Он не удержался и затрясся от смеха. От этого все тело пронзила боль, но он ничего не мог с собой поделать.
— А я уже подумал о Платоне и его пещере, — сквозь смех выдавил он, но слуга лишь уставился на него, ничего не понимая.
На лбу Бергера появилась еще одна морщинка, хотя и без того его лицо напоминало печеное яблоко. Вид у швейцарца был ошарашенный. Казалось, будто жизнь постоянно доставляет ему одни неприятности. Что ж, по крайней мере, в данный момент такое настроение было вполне оправданным.

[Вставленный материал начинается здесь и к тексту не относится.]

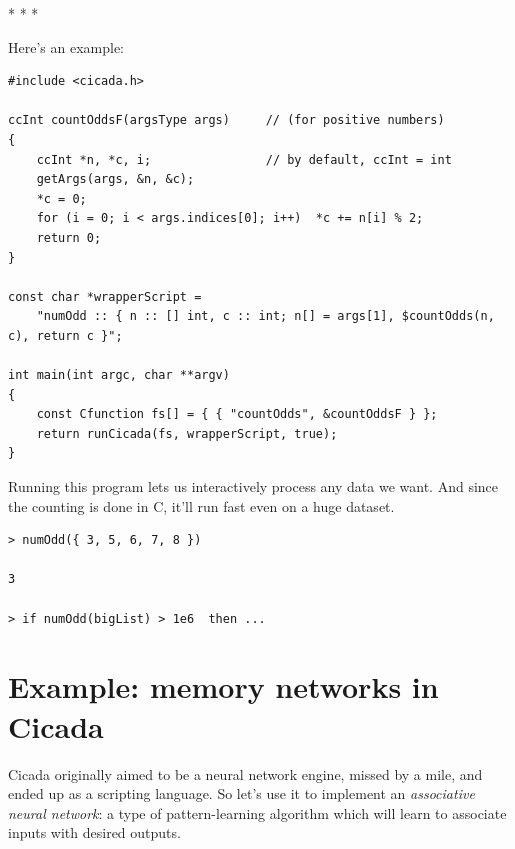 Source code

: \documentclass{article}
\newenvironment{code}{
       \begin{list}{}{
               \setlength{\leftmargin}{.4in}
               \setlength{\rightmargin}{0in}
               \setlength{\topsep}{.2in}
       }
       \small
       \item[] }
       { \end{list}   }
\begin{document}
\vspace{.25in}
\begin{centering}
* * *\\
\end{centering}

\vspace{.3in} \noindent Here's an example:

\begin{code} \begin{verbatim}
#include <cicada.h>

ccInt countOddsF(argsType args)     // (for positive numbers)
{
    ccInt *n, *c, i;                // by default, ccInt = int
    getArgs(args, &n, &c);
    *c = 0;
    for (i = 0; i < args.indices[0]; i++)  *c += n[i] % 2;
    return 0;
}

const char *wrapperScript =
    "numOdd :: { n :: [] int, c :: int; n[] = args[1], $countOdds(n, c), return c }";

int main(int argc, char **argv)
{
    const Cfunction fs[] = { { "countOdds", &countOddsF } };
    return runCicada(fs, wrapperScript, true);
}
\end{verbatim} \end{code}
 
\noindent Running this program lets us interactively process any data we want.  And since the counting is done in C, it'll run fast even on a huge dataset.

\begin{code} \begin{verbatim}
> numOdd({ 3, 5, 6, 7, 8 })

3

> if numOdd(bigList) > 1e6  then ...
\end{verbatim} \end{code}

\newpage








\section{Example:  memory networks in Cicada}

Cicada originally aimed to be a neural network engine, missed by a mile, and ended up as a scripting language.  So let's use it to implement an \emph{associative neural network}:  a type of pattern-learning algorithm which will learn to associate inputs with desired outputs.\\
\end{document}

— Вы ранены? Вы можете встать, сэр? Вам нужно как можно скорее покинуть это место. Вы можете… заболеть.
Бергер подхватил его под мышки и попытался поднять. Перед глазами все поплыло, в ушах зашумело, словно он стоял на берегу Стикса. Пришлось пару раз осторожно вздохнуть и подождать, пока сердце успокоится и обморок отступит.
— Слабый, как щенок, — пробормотал он, когда Бергер поднял его на ноги.
Он упал бы, если бы слуга не поддерживал его.
Будто только очнувшись ото сна, он оглянулся. Они действительно находились в курятнике. В низкую дверь лился солнечный свет, пол был покрыт птичьим дерьмом. Обитатели курятника — а их было довольно много — были мертвы и разбросаны по полу. Повсюду была кровь, и в воздухе висели маленькие перышки, взвившиеся от движений Бергера. Всем птицам свернули шею и нанесли тяжелые раны. От некоторых кур не осталось ничего, кроме голов. К горлу вновь подступила тошнота, но он сумел ее подавить.
Подняв руки, он посмотрел на ладони. На пальцах запеклась кровь, и темно-красные следы тянулись от запястий к локтю. Он был весь в перьях. От его движений засохшая кровь покрылась трещинами.
Он бездумно провел кончиками пальцев по подбородку и удивленно уставился на красные капли, соблазнительно поблескивавшие в слабом свете. Эти капли хотелось слизнуть, по, чувствуя кисловатый металлический привкус во рту, он удержался.
— Сэр? Сэр?
Бергер продолжал что-то говорить.
— Да, идем уже, — неуверенно протянул он и хотел было сделать шаг, но нога подогнулась.
Без помощи Бергера он не смог бы устоять. Слуга подвел его к выходу. День был серым и туманным, но, несмотря на густые облака, даже такой слабый свет резал глаза.
— Джордж! О Господи, дружище! Ты как вообще? Ну, я имею в виду… Ну и ну! — Снаружи их ожидал худощавый юноша с густыми черными волосами, локонами ниспадавшими на лоб. Кустистые брови подчеркивали темные глаза, придавая некую загадочность лицу. Правда, юношу немного портил мягкий подбородок.
— Не волнуйся, Поли, со мной все в порядке.
— Мне не нравится твой голос, — возразил юноша уже намного сдержаннее. Они направились к огромной темно-зеленой карете, стоявшей перед грязным хутором, к которому прилепился курятник. — Нужно срочно отвезти тебя домой. Я тебя осмотрю. Ну и вид у тебя!
Какой-то мужчина, размахивая руками, попытался приблизиться к ним, но путь ему преградили двое громил, поэтому излить свой гнев незнакомцу не удалось.
— Возмести этому человеку нанесенный ущерб, Бергер. Будь щедр. Нужно, чтобы он запомнил о нас только хорошее.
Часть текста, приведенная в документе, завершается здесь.